* What needs to be done: Where the records below show the word "intro" in a line, please copy that line.

* The data:
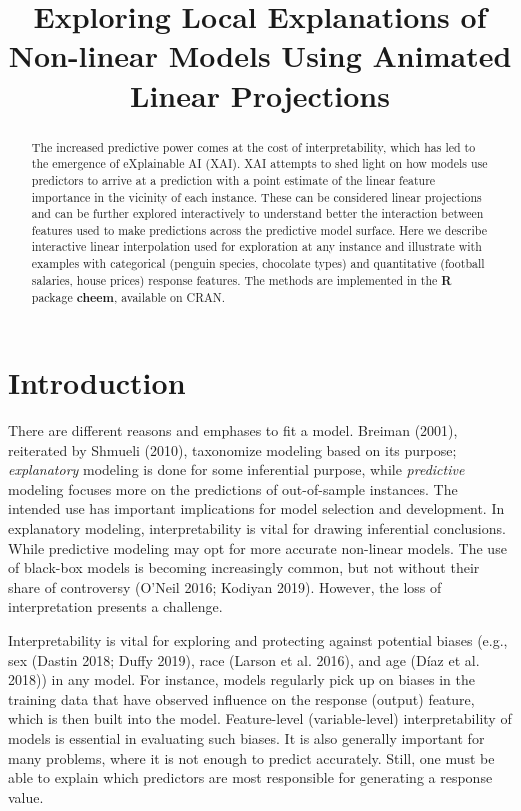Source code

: \documentclass[
]{article}
\title{Exploring Local Explanations of Non-linear Models Using Animated Linear Projections}
\author{}
\date{\vspace{-2.5em}}
\begin{document}
\maketitle
\begin{abstract}
The increased predictive power comes at the cost of interpretability, which has led to the emergence of eXplainable AI (XAI). XAI attempts to shed light on how models use predictors to arrive at a prediction with a point estimate of the linear feature importance in the vicinity of each instance. These can be considered linear projections and can be further explored interactively to understand better the interaction between features used to make predictions across the predictive model surface. Here we describe interactive linear interpolation used for exploration at any instance and illustrate with examples with categorical (penguin species, chocolate types) and quantitative (football salaries, house prices) response features. The methods are implemented in the \textbf{R} package \textbf{cheem}, available on CRAN.
\end{abstract}

\hypertarget{sec:intro}{%
\section{Introduction}\label{sec:intro}}

There are different reasons and emphases to fit a model. Breiman (2001), reiterated by Shmueli (2010), taxonomize modeling based on its purpose; \emph{explanatory} modeling is done for some inferential purpose, while \emph{predictive} modeling focuses more on the predictions of out-of-sample instances. The intended use has important implications for model selection and development. In explanatory modeling, interpretability is vital for drawing inferential conclusions. While predictive modeling may opt for more accurate non-linear models. The use of black-box models is becoming increasingly common, but not without their share of controversy (O'Neil 2016; Kodiyan 2019). However, the loss of interpretation presents a challenge.

Interpretability is vital for exploring and protecting against potential biases (e.g., sex (Dastin 2018; Duffy 2019), race (Larson et al. 2016), and age (Díaz et al. 2018)) in any model. For instance, models regularly pick up on biases in the training data that have observed influence on the response (output) feature, which is then built into the model. Feature-level (variable-level) interpretability of models is essential in evaluating such biases. It is also generally important for many problems, where it is not enough to predict accurately. Still, one must be able to explain which predictors are most responsible for generating a response value.
\end{document}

* Answer to this task:
\hypertarget{sec:intro}{%
\section{Introduction}\label{sec:intro}}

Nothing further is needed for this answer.